Yesterday evening we held a little party to show off the house and say thank you to those who have played important roles in getting us to this point.  My parents and Mr RR's parents were there, the architect and engineer (lovely married couple who we now consider our friends), Italian friends we have known for 5 years now who hosted me, translated for me, stood up for me in meetings with the builder and so much more, plus the most wonderfully smiley elderly couple I have ever met who live just across from us and have been unfailingly friendly and welcoming whenever we see them.  It was quite a mix but Monopoli is a small town and most of the Italians seemed to know each other or have friends in common.
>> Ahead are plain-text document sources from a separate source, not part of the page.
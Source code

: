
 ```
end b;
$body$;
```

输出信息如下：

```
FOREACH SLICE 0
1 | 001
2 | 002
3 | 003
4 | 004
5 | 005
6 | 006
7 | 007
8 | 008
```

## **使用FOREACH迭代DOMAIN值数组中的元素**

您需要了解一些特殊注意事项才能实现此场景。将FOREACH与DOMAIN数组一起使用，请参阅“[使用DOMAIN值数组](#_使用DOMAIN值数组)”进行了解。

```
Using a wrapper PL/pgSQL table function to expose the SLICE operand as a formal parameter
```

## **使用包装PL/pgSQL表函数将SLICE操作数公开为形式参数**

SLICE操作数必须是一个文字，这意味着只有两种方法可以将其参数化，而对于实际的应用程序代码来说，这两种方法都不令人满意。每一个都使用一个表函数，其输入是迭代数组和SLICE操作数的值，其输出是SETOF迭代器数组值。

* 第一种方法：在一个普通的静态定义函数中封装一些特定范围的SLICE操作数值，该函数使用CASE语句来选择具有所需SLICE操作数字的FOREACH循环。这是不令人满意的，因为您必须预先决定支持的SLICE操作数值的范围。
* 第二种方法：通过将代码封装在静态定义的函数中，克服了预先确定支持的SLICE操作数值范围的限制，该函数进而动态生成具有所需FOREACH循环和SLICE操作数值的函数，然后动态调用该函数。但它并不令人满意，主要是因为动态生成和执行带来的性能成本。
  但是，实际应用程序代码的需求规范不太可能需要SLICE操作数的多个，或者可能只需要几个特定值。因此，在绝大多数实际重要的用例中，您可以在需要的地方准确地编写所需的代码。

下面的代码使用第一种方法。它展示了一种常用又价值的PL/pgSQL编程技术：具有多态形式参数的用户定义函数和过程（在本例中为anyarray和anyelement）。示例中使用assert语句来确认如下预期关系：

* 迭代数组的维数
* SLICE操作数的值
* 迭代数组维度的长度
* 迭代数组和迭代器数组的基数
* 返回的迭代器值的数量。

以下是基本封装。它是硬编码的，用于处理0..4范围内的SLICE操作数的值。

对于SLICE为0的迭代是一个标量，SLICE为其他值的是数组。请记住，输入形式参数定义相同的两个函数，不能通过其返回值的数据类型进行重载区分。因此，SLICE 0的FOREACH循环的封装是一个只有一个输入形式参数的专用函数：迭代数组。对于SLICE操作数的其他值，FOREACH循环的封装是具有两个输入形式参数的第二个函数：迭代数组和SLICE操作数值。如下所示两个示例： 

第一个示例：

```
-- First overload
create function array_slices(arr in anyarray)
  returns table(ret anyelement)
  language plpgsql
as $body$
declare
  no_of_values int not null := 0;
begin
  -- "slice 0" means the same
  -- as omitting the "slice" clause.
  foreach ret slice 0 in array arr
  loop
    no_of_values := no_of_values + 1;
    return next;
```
Anyway, I had been cooking on and off for 2 days (for the record, mum and I had made a quiche, onion and blue cheese tarts, coronation chicken, curried prawn and melon salad, burgers, thai rice salad, garlic bread, caramelised onions, plus banoffee pie, white chocolate and ginger cheesecake, and cupcakes in lemon and chocolate!  Excessive maybe but I wanted to show there was a whole world of food out there that didn't revolve around pasta, tomatoes and olive oil!).  I'd been keeping an eye on the weather forecast, as there had been showers on and off for a few days, but as of Sunday afternoon it was still 0% chance of rain after 12 noon on Monday (yesterday), so nothing to worry about, right?!

Wrong!

As we welcomed in our last guests, the rain started coming down, heavier than I've ever seen it here before.  A river of water started pouring under the external door to the balcony into Mr RR's office - first lesson learned: closed doors with open shutters won't always stop the rain!  Towels hastily thrown down, I went to the kitchen where my mum suggested that I didn't look outside at the roof terrace!  The swing seat and parasol, put up just 3 days before and so admired, had been caught by the wind in the first minute of torrential rain and broken!  The parasol was only stopped from going over the side of our 4-storey building by catching on the TV aerial support and my dad's valiant efforts to keep it on the ground (like any umbrella in a storm but 10 times the size!!) - second lesson learned: shut the parasol before the storm comes rather than thinking you'll have time when/if it starts!  All that plus the doors to the terrace had stayed open while Mr RR and our dads tried to get the situation under control so there was water everywhere on the top floor - third lesson learned: buy a mop!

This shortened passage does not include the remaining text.